What are some of your Thanksgiving favorites?
October is National Farm-to-School Month, recognizing the efforts and value of a critical program for students nationwide. Virginia dedicates a week in October to celebrating the Farm-to-School program. During this week, students, farmers, growers, and distributors come together, to learn and explore the ongoing initiatives of the program. The Farm-to-School program provides a wealth of education about fresh produce, nutrition education, food and agricultural literacy, school gardens, and more, with students of all ages.
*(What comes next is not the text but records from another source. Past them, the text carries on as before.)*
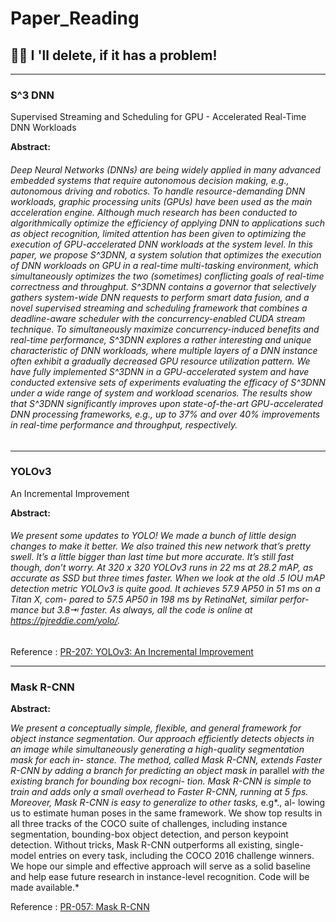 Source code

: # Paper_Reading
## 👨‍🎓 I 'll delete, if it has a problem!

---

### S^3 DNN
Supervised Streaming and Scheduling for GPU - Accelerated Real-Time DNN Workloads

**Abstract:**

###### Deep Neural Networks (DNNs) are being widely applied in many advanced embedded systems that require autonomous decision making, e.g., autonomous driving and robotics. To handle resource-demanding DNN workloads, graphic processing units (GPUs) have been used as the main acceleration engine. Although much research has been conducted to algorithmically optimize the efficiency of applying DNN to applications such as object recognition, limited attention has been given to optimizing the execution of GPU-accelerated DNN workloads at the system level. In this paper, we propose S^3DNN, a system solution that optimizes the execution of DNN workloads on GPU in a real-time multi-tasking environment, which simultaneously optimizes the two (sometimes) conflicting goals of real-time correctness and throughput. S^3DNN contains a governor that selectively gathers system-wide DNN requests to perform smart data fusion, and a novel supervised streaming and scheduling framework that combines a deadline-aware scheduler with the concurrency-enabled CUDA stream technique. To simultaneously maximize concurrency-induced benefits and real-time performance, S^3DNN explores a rather interesting and unique characteristic of DNN workloads, where multiple layers of a DNN instance often exhibit a gradually decreased GPU resource utilization pattern. We have fully implemented S^3DNN in a GPU-accelerated system and have conducted extensive sets of experiments evaluating the efficacy of S^3DNN under a wide range of system and workload scenarios. The results show that S^3DNN significantly improves upon state-of-the-art GPU-accelerated DNN processing frameworks, e.g., up to 37% and over 40% improvements in real-time performance and throughput, respectively.

---

### YOLOv3
An Incremental Improvement 

**Abstract:**

###### We present some updates to YOLO! We made a bunch of little design changes to make it better. We also trained this new network that’s pretty swell. It’s a little bigger than last time but more accurate. It’s still fast though, don’t worry. At 320 x 320 YOLOv3 runs in 22 ms at 28.2 mAP, as accurate as SSD but three times faster. When we look at the old .5 IOU mAP detection metric YOLOv3 is quite good. It achieves 57.9 AP50 in 51 ms on a Titan X, com- pared to 57.5 AP50 in 198 ms by RetinaNet, similar perfor- mance but 3.8⇥ faster. As always, all the code is online at https://pjreddie.com/yolo/.

Reference : [PR-207: YOLOv3: An Incremental Improvement](https://www.youtube.com/watch?v=HMgcvgRrDcA&list=PLqAFpvtCnrySi60YxMXf45YAyY9X24hLO&index=2)

---

### Mask R-CNN

**Abstract:**

*We present a conceptually simple, flexible, and general framework for object instance segmentation. Our approach* 
*efficiently detects objects in an image while simultaneously generating a high-quality segmentation mask for each in- stance. The method, called Mask R-CNN, extends Faster R-CNN by adding a branch for predicting an object mask in* parallel *with the existing branch for bounding box recogni- tion. Mask R-CNN is simple to train and adds only a small overhead to Faster R-CNN, running at 5 fps. Moreover, Mask R-CNN is easy to generalize to other tasks,* e.g*., al- lowing us to estimate human poses in the same framework. We show top results in all three tracks of the COCO suite of challenges, including instance segmentation, bounding-box object detection, and person keypoint detection. Without tricks, Mask R-CNN outperforms all existing, single-model entries on every task, including the COCO 2016 challenge winners. We hope our simple and effective approach will serve as a solid baseline and help ease future research in instance-level recognition. Code will be made available.* 

Reference : [PR-057: Mask R-CNN](https://www.youtube.com/watch?v=RtSZALC9DlU&t=881s)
In 2007, Virginia was one of the first states to establish a Farm-to-School task force. It has only continued to grow since then, with hundreds of local schools, farms, and distribution centers taking part. Virginia is dedicated to continuing to grow the program. According to the 2015 USDA Farm-to-School Census, 1,319 schools participated in the program, supporting 886,775 students.
Fast Facts about Virginia’s Participation in the Farm-to-School Program in 2015:
– 92% of local fresh produce is being served during lunch
– 154 schools are participating in growing a school garden
– 65% of school districts are engaging preschool children
– 23% of school districts are using local foods in summer meals
In 2015, Loudoun County received the “One in a Melon” award for standing out as a participating school district in Virginia. In 2016, they were provided with a Farm-to-School planning grant. They have used the grant funds to grow their nutrition education, providing local foods to students, utilizing the cafeteria for sampling events, supporting field trips to local
farms, and connecting farmers with students. Some of their ongoing efforts for students include:
– Taste it Thursday: One Thursday a month for elementary students, seasonal produce is sampled in the cafeteria. A single fruit or vegetable is featured with taste testing opportunities.
– Fear Factor Friday: One Friday a month, seasonal produce is brought to middle and high school students to sample. A single fruit or vegetable is featured with taste testing opportunities.
– Field Trips: Teachers and parents are encouraged to participate in field trips to local Loudoun county farms, or a trip to Claude Moore Park. Students engage in sampling local produce, learning about sustainable farm practices, and farm-to-table efforts.
– School Gardens: Currently there are 52 active school gardens. Garden tool kits along with free garden supplies are offered to teachers for their classroom instruction. Hydroponic and herb garden towers are new additions to a handful of classrooms for the 2018-2019 year.
The Fairfax County Public School district was named as a recipient of a grant from the USDA in 2019, to create a pilot Farm-to-School strategic plan. A five-year plan is in the works to expand the reach of nutrition education and local produce being offered to students. More specifically, a major 5-year goal is to have salad bars in every elementary school.